● PROBLEM TO SOLVE
Please reproduce the entire listing, character for character.
DATA PROVIDED START
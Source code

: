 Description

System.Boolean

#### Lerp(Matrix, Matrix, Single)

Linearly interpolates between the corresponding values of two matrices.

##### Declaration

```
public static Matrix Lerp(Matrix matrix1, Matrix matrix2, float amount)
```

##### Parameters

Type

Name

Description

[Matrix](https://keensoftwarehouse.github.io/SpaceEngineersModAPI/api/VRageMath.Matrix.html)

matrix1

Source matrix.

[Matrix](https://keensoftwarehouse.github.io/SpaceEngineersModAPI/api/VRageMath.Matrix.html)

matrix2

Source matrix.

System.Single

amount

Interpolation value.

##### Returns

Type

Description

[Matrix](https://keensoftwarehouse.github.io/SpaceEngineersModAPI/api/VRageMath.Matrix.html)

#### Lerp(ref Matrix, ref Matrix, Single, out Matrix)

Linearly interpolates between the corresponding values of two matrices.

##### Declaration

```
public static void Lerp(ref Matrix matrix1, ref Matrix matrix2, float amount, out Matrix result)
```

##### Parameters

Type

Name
DATA PROVIDED END
● RESPONSE BELOW
Source code

: Description

System.Boolean

#### Lerp(Matrix, Matrix, Single)

Linearly interpolates between the corresponding values of two matrices.

##### Declaration

```
public static Matrix Lerp(Matrix matrix1, Matrix matrix2, float amount)
```

##### Parameters

Type

Name

Description

[Matrix](https://keensoftwarehouse.github.io/SpaceEngineersModAPI/api/VRageMath.Matrix.html)

matrix1

Source matrix.

[Matrix](https://keensoftwarehouse.github.io/SpaceEngineersModAPI/api/VRageMath.Matrix.html)

matrix2

Source matrix.

System.Single

amount

Interpolation value.

##### Returns

Type

Description

[Matrix](https://keensoftwarehouse.github.io/SpaceEngineersModAPI/api/VRageMath.Matrix.html)

#### Lerp(ref Matrix, ref Matrix, Single, out Matrix)

Linearly interpolates between the corresponding values of two matrices.

##### Declaration

```
public static void Lerp(ref Matrix matrix1, ref Matrix matrix2, float amount, out Matrix result)
```

##### Parameters

Type

Name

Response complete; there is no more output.